## Assignment
Every line containing the string "last" should be returned from the records.

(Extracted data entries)
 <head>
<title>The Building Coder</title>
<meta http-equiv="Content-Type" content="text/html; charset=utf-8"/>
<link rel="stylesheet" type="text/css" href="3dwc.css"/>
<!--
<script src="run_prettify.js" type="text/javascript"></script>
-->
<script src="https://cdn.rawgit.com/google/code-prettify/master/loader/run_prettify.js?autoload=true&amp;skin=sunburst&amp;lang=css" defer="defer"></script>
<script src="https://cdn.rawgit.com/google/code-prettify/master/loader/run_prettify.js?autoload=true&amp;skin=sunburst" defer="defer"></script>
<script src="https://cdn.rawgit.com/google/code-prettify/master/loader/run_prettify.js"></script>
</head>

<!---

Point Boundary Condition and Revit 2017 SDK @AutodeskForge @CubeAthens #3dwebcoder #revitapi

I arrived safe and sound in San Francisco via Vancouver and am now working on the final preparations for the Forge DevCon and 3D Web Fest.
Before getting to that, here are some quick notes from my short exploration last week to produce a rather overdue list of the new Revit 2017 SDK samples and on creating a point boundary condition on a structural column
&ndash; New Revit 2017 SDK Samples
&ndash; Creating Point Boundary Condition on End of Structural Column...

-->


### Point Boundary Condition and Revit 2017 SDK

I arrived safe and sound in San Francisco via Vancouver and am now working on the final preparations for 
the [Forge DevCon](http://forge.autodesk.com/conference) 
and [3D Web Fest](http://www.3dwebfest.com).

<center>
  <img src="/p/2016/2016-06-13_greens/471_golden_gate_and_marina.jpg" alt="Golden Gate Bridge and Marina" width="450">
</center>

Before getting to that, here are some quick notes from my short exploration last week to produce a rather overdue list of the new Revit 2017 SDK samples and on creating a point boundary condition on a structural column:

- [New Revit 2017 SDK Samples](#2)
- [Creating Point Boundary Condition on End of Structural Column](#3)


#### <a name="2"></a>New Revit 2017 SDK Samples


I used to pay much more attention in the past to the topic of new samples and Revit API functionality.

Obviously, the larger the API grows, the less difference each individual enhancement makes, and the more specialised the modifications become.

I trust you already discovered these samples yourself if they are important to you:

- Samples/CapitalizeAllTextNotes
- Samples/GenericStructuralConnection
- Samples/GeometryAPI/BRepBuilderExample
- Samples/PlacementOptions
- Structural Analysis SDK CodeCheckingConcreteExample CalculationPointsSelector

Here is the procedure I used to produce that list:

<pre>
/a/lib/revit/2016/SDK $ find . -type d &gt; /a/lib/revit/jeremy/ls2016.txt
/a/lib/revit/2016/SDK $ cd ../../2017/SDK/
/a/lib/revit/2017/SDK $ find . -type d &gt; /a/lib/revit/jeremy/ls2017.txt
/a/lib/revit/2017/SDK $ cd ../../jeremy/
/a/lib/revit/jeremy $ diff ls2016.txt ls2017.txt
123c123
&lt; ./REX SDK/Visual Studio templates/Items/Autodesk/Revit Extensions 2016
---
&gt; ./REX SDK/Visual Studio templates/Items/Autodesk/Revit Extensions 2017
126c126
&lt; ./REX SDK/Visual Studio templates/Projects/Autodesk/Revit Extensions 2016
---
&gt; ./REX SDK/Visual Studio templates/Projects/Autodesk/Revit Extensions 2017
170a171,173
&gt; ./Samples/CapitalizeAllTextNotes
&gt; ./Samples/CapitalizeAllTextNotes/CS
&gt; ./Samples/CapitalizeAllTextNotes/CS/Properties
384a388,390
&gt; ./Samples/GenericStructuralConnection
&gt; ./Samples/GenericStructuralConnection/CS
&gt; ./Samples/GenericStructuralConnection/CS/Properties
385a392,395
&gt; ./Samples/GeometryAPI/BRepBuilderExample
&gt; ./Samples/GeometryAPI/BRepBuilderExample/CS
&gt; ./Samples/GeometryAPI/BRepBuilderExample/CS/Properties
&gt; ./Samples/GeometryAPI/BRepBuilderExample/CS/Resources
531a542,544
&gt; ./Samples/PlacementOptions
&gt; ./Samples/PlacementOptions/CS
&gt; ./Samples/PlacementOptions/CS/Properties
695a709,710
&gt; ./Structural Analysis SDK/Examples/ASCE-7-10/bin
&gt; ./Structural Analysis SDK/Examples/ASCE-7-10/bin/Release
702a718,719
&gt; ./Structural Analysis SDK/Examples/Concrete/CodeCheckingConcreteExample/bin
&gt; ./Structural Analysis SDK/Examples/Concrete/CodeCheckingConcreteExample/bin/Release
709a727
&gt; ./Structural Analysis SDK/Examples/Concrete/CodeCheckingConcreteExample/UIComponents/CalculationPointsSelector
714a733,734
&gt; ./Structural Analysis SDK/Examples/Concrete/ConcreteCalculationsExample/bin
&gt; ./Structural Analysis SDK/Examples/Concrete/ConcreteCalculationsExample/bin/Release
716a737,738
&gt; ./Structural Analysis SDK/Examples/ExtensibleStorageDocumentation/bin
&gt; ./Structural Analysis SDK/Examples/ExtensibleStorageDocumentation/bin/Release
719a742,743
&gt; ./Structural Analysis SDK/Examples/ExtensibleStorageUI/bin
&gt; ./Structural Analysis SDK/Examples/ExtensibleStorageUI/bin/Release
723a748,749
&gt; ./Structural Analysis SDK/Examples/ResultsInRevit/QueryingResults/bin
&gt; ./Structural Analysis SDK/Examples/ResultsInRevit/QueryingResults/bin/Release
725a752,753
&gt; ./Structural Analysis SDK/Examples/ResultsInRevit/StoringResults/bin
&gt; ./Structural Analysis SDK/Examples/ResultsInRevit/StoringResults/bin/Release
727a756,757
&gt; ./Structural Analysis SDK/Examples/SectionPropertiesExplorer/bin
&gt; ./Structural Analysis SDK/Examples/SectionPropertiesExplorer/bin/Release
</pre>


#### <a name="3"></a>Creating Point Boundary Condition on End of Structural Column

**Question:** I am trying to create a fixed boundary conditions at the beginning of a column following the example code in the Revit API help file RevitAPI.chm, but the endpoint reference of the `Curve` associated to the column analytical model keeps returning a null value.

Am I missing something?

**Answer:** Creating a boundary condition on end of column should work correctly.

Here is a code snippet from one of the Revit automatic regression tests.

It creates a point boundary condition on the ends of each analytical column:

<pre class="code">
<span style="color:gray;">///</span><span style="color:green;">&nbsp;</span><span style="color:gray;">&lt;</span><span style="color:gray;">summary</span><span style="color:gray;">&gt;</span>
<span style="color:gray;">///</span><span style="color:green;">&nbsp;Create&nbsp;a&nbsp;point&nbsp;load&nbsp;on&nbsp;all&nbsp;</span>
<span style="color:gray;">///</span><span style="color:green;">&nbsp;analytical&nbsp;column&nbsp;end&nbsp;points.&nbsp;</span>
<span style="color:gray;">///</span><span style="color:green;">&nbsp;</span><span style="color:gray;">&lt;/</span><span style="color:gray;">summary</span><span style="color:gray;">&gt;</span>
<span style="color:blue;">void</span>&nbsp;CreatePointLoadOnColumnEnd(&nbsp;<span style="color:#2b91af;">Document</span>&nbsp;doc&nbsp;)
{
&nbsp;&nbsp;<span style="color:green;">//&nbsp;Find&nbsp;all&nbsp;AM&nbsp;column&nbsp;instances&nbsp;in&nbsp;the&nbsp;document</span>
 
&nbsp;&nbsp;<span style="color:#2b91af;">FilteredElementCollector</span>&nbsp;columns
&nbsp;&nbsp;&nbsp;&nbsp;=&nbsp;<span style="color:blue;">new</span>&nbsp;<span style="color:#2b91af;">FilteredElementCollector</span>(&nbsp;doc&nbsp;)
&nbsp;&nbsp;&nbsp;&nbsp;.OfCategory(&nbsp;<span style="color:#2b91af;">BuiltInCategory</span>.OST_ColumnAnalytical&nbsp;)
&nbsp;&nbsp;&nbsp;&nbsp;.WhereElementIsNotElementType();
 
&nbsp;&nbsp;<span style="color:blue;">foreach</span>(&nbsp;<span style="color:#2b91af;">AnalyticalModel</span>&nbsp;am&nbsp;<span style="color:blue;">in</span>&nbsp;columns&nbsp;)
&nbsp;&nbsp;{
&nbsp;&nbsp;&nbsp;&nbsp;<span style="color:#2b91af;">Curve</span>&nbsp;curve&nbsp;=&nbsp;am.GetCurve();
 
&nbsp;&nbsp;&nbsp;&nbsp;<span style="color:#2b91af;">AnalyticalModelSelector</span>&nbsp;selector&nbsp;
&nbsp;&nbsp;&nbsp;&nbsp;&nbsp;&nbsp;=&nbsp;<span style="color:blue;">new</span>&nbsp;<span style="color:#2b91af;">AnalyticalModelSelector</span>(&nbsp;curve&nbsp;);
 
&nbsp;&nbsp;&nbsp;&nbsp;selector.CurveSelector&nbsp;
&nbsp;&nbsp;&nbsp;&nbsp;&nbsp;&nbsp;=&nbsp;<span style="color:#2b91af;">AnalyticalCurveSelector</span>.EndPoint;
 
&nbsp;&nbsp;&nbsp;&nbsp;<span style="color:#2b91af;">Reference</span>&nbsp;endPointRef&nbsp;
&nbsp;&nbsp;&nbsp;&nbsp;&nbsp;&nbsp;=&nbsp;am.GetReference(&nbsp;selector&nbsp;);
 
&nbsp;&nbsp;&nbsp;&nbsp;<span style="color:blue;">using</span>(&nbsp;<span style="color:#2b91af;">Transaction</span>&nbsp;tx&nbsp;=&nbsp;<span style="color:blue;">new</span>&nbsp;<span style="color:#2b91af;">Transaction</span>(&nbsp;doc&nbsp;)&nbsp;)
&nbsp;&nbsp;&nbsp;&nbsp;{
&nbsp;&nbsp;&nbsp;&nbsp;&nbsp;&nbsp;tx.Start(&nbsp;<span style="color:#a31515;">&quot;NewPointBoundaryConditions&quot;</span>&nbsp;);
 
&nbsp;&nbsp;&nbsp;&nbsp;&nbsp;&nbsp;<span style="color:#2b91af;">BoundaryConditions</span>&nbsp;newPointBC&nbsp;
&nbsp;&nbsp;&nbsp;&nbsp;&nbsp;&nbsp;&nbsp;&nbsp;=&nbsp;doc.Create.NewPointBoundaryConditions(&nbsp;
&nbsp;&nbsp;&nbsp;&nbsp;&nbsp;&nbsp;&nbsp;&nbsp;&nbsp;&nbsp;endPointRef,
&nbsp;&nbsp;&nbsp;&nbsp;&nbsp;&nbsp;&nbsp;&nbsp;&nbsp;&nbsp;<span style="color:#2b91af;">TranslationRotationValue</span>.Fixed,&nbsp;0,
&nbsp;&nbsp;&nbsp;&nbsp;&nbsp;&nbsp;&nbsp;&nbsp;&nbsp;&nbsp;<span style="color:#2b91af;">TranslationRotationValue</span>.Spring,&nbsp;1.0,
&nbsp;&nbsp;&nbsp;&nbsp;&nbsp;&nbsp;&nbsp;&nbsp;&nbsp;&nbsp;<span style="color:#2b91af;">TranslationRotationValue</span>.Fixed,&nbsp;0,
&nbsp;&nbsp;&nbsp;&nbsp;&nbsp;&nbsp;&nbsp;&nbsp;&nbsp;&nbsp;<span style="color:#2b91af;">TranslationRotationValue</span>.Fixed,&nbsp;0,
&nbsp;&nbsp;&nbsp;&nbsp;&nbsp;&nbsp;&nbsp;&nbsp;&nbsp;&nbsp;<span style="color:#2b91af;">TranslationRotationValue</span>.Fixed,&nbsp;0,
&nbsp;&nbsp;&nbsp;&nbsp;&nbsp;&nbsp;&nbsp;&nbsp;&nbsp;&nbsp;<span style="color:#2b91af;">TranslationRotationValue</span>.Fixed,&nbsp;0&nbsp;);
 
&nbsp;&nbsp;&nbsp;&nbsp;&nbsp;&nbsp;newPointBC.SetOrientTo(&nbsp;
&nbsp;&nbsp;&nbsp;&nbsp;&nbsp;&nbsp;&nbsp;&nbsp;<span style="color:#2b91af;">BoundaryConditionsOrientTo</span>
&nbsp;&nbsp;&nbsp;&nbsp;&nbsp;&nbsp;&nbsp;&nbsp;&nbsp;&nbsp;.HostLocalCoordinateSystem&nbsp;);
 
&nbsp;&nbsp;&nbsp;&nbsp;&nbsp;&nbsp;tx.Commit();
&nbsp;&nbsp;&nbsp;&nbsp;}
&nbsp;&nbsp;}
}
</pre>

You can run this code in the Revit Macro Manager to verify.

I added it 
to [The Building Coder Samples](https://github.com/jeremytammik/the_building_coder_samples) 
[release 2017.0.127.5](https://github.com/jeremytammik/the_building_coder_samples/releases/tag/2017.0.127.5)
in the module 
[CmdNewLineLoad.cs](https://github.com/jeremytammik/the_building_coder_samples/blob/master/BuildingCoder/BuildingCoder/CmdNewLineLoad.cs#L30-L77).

## Result
Before getting to that, here are some quick notes from my short exploration last week to produce a rather overdue list of the new Revit 2017 SDK samples and on creating a point boundary condition on a structural column
Before getting to that, here are some quick notes from my short exploration last week to produce a rather overdue list of the new Revit 2017 SDK samples and on creating a point boundary condition on a structural column:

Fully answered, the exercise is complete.